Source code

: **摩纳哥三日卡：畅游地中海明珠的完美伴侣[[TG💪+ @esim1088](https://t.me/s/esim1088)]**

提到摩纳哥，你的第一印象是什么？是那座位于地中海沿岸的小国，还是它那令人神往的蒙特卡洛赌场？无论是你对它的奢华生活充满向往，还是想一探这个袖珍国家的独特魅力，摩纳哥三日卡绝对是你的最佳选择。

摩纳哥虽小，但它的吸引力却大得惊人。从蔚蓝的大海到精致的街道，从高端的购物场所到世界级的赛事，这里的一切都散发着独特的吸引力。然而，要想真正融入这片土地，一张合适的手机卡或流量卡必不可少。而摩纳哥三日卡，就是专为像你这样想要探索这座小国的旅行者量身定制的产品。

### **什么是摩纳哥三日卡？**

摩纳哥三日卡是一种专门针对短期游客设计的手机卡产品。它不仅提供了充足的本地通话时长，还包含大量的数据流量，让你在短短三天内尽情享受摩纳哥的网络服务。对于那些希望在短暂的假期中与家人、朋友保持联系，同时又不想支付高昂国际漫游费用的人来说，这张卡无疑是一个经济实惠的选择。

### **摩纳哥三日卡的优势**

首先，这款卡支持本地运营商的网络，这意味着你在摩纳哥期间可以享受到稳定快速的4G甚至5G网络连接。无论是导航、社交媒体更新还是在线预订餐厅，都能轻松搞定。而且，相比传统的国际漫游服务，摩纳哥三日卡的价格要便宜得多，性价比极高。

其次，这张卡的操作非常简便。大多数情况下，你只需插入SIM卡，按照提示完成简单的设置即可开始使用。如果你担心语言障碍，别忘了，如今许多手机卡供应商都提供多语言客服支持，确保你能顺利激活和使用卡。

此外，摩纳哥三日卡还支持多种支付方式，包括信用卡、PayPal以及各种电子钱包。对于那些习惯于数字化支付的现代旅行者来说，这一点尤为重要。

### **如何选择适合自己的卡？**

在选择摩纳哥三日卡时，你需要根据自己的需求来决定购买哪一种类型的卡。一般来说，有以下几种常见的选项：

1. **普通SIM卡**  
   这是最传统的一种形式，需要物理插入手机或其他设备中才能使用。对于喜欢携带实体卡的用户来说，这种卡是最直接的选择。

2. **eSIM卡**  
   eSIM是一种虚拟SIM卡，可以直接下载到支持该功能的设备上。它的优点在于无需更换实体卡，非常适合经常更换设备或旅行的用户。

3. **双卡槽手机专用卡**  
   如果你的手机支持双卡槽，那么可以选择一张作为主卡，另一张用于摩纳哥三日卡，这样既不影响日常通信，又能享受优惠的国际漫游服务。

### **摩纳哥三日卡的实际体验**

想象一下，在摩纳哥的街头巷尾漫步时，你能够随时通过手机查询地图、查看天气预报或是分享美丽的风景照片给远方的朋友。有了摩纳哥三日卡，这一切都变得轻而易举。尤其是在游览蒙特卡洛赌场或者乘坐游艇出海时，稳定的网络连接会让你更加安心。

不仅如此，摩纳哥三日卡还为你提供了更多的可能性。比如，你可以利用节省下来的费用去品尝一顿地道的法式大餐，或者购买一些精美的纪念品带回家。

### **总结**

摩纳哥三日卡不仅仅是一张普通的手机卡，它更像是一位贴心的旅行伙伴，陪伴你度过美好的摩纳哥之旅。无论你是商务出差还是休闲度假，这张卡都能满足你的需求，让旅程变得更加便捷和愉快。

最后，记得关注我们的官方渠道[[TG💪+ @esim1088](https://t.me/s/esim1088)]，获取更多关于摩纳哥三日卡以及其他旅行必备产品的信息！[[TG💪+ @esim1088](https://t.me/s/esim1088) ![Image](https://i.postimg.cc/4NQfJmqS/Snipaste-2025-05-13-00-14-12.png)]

============

INSTRUCTIONS FOR THE TASK »
Output the lines above exactly, but only those between the line holding "其次，这张卡的操作非常简便。" and the line holding "2. **eSIM卡**", inclusive.

EXERCISE OUTPUT »
其次，这张卡的操作非常简便。大多数情况下，你只需插入SIM卡，按照提示完成简单的设置即可开始使用。如果你担心语言障碍，别忘了，如今许多手机卡供应商都提供多语言客服支持，确保你能顺利激活和使用卡。

此外，摩纳哥三日卡还支持多种支付方式，包括信用卡、PayPal以及各种电子钱包。对于那些习惯于数字化支付的现代旅行者来说，这一点尤为重要。

### **如何选择适合自己的卡？**

在选择摩纳哥三日卡时，你需要根据自己的需求来决定购买哪一种类型的卡。一般来说，有以下几种常见的选项：

1. **普通SIM卡**  
   这是最传统的一种形式，需要物理插入手机或其他设备中才能使用。对于喜欢携带实体卡的用户来说，这种卡是最直接的选择。

2. **eSIM卡**  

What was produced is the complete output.